R- Tout d'abord, le terme de "loi Galland" n'est peut-être pas le mieux choisi. On a en France un Code général du commerce qui avait été amandé suite à des propositions faites par le parlementaire Galland à l'époque, et aujourd'hui, en fait, il faut que nous puissions regarder avec le temps. C'est pour cela que j'ai souhaité que l'on calme le jeu sur ce sujet ; que nous mettions autour de la table, à la fois, les patrons de PME, la grande distribution, le commerce de centre-ville, les producteurs agricoles, les grossistes etc. Et que l'on voie comment, dans les meilleures conditions, l'on peut encourager, dynamiser la consommation parce que l'objectif c'est celui-là.
Q- A. Fleury : Oui, mais le temps presse quand même. Les industriels s'estiment, eux, par exemple, les grands perdants face aux distributeurs ; ils estiment qu'ils perdent de Même les distributeurs, finalement, trouvent qu'il faut effectivement trancher avant l'été ?
R- Je crois précisément que les industriels étaient ravis que l'on calme un peu le jeu et que l'on n'aille pas dans la précipitation à coups de déclarations, comme cela a pu être fait à un certain moment, et que l'on prenne le temps de travailler sérieusement tous autour de la table.

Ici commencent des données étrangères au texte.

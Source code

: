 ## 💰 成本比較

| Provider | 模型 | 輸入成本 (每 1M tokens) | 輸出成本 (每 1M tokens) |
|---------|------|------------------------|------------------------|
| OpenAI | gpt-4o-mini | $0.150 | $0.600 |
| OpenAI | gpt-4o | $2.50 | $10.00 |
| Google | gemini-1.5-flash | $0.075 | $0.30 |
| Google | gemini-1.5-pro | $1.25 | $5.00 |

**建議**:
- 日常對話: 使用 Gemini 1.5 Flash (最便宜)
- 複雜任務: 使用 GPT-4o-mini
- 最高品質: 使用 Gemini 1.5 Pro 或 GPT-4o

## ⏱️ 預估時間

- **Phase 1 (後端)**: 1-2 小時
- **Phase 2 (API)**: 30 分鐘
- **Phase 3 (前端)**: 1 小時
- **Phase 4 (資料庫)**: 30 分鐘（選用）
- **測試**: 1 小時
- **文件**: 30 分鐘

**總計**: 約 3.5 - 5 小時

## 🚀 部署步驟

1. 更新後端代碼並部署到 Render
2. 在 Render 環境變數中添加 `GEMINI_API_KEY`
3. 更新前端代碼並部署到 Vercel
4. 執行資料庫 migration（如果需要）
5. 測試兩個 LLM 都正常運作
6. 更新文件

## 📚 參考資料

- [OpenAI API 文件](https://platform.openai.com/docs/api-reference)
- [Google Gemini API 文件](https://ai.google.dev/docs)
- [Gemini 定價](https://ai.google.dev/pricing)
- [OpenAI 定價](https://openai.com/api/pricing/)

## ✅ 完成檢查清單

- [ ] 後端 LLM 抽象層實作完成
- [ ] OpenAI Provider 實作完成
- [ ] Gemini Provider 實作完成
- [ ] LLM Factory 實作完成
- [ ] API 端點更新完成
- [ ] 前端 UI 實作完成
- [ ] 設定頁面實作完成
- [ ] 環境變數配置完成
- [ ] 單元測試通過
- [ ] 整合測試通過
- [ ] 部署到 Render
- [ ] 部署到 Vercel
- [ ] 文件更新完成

Donc, l'objectif est de rendre des propositions en tout début d'année ; on s'est fixé comme date butoir le 15-20 février ; rendre des propositions à J.-P. Raffarin. Et, à partir de là, on verra effectivement comment l'on doit apporter des modifications au plan législatif. Mais tout n'est pas législatif. Il y a aussi ce qui relève du bon accord équilibré entre différents partenaires. On n'est pas dans un système de prix administrés ; ce n'est pas l'Etat qui fixe les prix. Ce sont d'abord des distributeurs, des producteurs qui se mettent d'accord sur une charte globale. Et l'Etat est là pour veiller à ce que les équilibres soient respectés entre les uns et les autres.
Q- E. Scholl : Vous vous référez souvent au cas des Pays-Bas où une guerre des prix se serait traduite par une chute de l'emploi. Ces conséquences sont-elles transposables en France et les craignez vous ?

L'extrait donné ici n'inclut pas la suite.